Running vtps should give you something like

  PID RT %CPU %MEM COMMAND
26766 99  5.4  2.0 vtcard -B -d hw:0,0 -r96000 -b32 -c2 -g-1 -L /run/vtcard.log 
27072  - 27.0  4.9 vttime -B -m pulse+ -c2 -h 30 -L /tmp/vttime.log
27141  - 16.2  2.8 vtfilter -B -a th=5 @timed:1 @filtered
27149  - 11.5  0.9 vtresample -B -r32000 @filtered:1
27151  -  4.6  0.4 vtvorbis -B -ep -q0.4 -ktu shout,localhost,8000,/vlf,XXXXX
27156  -  0.1  0.1 vtwrite -B -G 3600 /d/vlf
27159  - 11.2  0.9 vtresample -B -r32000 @filtered:1 -- -,f4
27161  - 11.5  0.9 vtresample -B -r32000 @filtered:1
27163  -  6.3  1.3 vtevent -B -d /d/events
29815  - 33.5  1.8 vtsid -c /root/sid.conf @timed:1

vtsid uses about 33% of a CPU, and you can afford to monitor some more signals if you have any. vtsid is only single-threaded so don't load it up with so many signals that it exceeds 100% of a CPU - it will not be able to keep up with the live signal in @timed.

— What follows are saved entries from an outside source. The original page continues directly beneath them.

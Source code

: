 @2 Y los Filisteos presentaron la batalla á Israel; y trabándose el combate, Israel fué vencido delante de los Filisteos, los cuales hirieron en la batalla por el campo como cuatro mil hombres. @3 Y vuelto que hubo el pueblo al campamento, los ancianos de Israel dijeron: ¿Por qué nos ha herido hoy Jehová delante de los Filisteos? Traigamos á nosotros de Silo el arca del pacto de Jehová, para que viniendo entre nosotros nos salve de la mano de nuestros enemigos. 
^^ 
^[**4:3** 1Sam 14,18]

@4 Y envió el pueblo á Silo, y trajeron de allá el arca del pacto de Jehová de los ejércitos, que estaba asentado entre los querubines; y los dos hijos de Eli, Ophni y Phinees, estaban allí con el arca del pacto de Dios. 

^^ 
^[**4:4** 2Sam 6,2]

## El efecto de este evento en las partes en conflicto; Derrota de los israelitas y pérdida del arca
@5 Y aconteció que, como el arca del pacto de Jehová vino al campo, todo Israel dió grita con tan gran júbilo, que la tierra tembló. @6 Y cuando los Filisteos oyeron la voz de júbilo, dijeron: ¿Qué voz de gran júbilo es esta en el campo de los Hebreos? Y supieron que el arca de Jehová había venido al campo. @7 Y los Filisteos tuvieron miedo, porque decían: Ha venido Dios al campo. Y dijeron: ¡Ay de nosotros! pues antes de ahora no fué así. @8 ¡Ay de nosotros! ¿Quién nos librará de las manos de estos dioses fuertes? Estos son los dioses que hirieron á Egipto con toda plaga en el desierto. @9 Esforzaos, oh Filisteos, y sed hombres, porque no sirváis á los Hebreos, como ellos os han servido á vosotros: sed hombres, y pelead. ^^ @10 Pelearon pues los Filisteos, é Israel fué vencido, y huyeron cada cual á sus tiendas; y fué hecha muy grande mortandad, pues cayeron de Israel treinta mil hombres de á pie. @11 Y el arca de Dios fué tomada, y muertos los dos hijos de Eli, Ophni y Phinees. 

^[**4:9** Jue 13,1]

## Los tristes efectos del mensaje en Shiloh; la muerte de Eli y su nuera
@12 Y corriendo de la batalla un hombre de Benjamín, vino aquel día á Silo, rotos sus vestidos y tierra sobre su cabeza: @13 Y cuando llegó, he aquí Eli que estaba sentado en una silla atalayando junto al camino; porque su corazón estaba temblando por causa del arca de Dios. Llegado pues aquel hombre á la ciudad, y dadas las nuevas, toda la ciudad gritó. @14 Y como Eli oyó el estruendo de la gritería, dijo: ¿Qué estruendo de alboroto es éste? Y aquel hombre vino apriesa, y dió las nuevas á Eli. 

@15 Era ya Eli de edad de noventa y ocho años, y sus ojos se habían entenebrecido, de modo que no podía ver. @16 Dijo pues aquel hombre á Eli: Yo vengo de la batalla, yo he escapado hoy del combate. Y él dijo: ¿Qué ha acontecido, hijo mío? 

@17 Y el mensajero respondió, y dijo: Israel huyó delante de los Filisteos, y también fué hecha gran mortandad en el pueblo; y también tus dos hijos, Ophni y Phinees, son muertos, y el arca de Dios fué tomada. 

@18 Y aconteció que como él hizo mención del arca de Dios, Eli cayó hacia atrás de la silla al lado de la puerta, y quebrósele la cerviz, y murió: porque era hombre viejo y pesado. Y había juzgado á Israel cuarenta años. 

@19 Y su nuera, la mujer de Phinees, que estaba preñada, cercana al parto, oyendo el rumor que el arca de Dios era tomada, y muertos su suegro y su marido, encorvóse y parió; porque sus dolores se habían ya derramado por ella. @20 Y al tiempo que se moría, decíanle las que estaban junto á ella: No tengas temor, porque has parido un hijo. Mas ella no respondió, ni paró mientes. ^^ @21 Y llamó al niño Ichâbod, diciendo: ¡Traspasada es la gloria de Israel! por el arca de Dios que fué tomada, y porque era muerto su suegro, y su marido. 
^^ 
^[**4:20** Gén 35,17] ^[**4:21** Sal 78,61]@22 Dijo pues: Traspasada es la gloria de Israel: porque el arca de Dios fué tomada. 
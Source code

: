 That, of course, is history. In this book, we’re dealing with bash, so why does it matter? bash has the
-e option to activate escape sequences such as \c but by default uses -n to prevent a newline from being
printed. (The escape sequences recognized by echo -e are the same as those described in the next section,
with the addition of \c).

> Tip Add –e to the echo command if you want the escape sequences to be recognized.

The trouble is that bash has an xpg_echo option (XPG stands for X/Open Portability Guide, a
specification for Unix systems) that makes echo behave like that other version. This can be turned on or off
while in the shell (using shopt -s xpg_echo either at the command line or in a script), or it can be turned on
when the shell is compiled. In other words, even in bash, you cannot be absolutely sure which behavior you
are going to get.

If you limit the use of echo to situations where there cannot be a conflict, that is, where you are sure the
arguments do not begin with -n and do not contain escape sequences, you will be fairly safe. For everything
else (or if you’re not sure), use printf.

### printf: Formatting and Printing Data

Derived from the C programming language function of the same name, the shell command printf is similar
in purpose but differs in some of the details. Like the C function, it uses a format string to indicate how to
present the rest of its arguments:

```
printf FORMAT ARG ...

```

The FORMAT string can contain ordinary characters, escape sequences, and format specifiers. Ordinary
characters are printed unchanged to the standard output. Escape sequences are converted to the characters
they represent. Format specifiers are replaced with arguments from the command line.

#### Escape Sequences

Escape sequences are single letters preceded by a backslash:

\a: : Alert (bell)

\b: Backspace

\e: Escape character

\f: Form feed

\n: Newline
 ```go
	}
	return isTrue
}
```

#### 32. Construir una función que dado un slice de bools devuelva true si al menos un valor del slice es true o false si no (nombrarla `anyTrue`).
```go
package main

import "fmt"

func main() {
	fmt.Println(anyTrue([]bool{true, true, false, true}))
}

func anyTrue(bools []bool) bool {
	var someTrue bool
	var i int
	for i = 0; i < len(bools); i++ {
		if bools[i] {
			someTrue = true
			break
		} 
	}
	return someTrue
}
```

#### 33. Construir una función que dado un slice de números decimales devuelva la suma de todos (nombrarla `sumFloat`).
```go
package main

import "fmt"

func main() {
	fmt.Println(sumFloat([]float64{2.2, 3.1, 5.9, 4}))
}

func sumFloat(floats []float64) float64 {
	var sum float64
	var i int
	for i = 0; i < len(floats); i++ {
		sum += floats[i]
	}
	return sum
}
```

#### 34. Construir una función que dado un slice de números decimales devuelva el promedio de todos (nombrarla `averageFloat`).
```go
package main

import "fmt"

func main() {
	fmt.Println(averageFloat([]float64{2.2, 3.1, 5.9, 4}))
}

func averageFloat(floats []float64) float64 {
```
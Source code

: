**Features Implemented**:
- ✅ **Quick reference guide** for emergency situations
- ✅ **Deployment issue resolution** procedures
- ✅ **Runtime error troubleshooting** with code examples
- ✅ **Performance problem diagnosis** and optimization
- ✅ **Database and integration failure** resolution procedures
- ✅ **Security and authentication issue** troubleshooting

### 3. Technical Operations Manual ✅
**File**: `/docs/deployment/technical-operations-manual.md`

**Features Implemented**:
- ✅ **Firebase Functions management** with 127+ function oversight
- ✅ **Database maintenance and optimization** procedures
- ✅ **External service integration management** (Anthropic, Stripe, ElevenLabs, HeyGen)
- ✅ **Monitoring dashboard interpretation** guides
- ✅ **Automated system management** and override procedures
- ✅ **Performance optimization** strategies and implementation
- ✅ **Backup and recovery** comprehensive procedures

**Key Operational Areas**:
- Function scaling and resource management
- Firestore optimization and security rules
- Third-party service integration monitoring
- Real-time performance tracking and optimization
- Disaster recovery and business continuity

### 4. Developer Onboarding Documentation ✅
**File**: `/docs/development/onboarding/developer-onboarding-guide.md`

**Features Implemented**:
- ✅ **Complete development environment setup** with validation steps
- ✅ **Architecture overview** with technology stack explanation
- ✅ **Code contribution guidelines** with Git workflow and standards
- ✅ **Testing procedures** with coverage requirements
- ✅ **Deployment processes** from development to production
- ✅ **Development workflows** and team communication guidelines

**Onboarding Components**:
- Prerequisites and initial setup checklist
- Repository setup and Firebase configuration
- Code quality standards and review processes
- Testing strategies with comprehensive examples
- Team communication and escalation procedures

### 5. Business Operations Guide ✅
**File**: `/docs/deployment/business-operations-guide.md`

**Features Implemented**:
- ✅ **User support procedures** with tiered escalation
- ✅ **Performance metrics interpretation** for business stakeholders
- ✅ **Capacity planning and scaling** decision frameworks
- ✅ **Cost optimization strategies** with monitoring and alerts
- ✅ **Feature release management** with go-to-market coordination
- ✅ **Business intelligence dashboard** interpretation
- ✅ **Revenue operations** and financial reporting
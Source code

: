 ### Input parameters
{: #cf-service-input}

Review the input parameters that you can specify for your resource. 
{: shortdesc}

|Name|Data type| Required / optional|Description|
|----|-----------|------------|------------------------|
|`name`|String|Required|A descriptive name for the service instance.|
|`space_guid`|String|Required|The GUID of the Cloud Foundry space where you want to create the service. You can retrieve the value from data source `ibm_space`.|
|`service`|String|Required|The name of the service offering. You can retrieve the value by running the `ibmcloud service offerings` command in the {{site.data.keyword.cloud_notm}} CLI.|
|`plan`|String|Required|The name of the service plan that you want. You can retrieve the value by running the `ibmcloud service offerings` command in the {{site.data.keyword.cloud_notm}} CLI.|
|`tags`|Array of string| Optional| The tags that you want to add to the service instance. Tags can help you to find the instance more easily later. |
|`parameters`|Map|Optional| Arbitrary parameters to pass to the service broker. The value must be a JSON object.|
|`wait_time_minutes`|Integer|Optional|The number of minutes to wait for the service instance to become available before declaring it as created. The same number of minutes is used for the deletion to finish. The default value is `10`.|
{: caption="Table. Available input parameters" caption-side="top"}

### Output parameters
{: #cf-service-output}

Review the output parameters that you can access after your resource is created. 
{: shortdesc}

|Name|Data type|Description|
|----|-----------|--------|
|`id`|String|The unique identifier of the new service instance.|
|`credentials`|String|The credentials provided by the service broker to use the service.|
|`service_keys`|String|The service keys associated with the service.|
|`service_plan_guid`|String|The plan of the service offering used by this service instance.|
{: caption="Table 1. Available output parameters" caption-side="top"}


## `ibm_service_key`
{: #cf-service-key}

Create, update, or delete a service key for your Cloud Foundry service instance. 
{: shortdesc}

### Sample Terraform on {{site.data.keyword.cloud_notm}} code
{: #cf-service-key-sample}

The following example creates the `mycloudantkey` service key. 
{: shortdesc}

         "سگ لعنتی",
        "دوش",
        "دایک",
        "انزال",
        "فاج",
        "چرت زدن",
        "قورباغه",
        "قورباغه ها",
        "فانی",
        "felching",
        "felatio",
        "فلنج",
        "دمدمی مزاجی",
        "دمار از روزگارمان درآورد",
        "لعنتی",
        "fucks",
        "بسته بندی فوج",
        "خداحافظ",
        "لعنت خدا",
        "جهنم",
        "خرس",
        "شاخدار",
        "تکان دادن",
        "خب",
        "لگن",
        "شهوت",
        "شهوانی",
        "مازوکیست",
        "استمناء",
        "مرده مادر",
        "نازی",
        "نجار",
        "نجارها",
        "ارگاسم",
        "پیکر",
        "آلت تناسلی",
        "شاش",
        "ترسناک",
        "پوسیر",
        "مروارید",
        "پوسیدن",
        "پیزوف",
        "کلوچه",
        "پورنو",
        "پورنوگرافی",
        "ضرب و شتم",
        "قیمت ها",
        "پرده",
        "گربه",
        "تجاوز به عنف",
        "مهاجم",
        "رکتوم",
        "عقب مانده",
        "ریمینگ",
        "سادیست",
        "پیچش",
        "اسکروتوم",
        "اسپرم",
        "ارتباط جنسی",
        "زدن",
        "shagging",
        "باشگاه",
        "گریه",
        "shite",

It just remains to add the vtsid command into your start-up script. Edit /root/radio and add the highlighted commands

#!/bin/bash

killall -q vtcard
killall -q vttime
killall -q vtfilter
killall -q vtresample
killall -q vtvorbis
killall -q vtwrite
killall -q vtevent
killall -q vtsid

if [ "$1" = start -o "$1" = restart ]
then

   sleep 2 # Delay needed when using Octo, the driver is slow to initialise

   vtcard -B -d hw:0,0 -r96000 -b32 -c2 -g-1 -L /run/vtcard.log -v @raw
   vtwait -t @raw

   vttime -B -m pulse+ -c2 -h 30 -L /tmp/vttime.log -v @raw @timed
   vtwait -t @timed

   vtfilter -B -a th=5 @timed:1 @filtered
   vtwait -t @filtered

   vtresample -B -r32000 @filtered:1 | 
      vtvorbis -B -ep -q0.4 -ktu shout,localhost,8000,/vlf,XXXXX

   if [ -d /d/vlf ] 
   then
      vtresample -B -r32000 @filtered:1 -- -,f4 | vtwrite -B -G 3600 /d/vlf
   fi

   if [ -d /d/events ]
   then
      vtresample -B -r32000 @filtered:1 | vtevent -B -d /d/events
   fi
   
   if [ -d /d/sid ]
   then
      vtsid -B -c /root/sid.conf @timed:1
   fi
   
fi

Save the changes, stop the manually run vtsid, and restart the radio system with

systemctl restart radio.service

and after it restarts, check that the SID monitor is running, with say

vtsidex -m DHO -t /d/sid

The SID monitor will now run until either the Pi loses power or the /d memory stick is worn out. Eventually you'll need to clear down the oldest files or you will run out of space. Decided how many days you want to keep and clear down with the command, for a 90 day cleardown,

find /d/sid -type f -mtime +90 -exec rm {} \;

Just add that command to your script /root/cleardown for an automatic cleardown.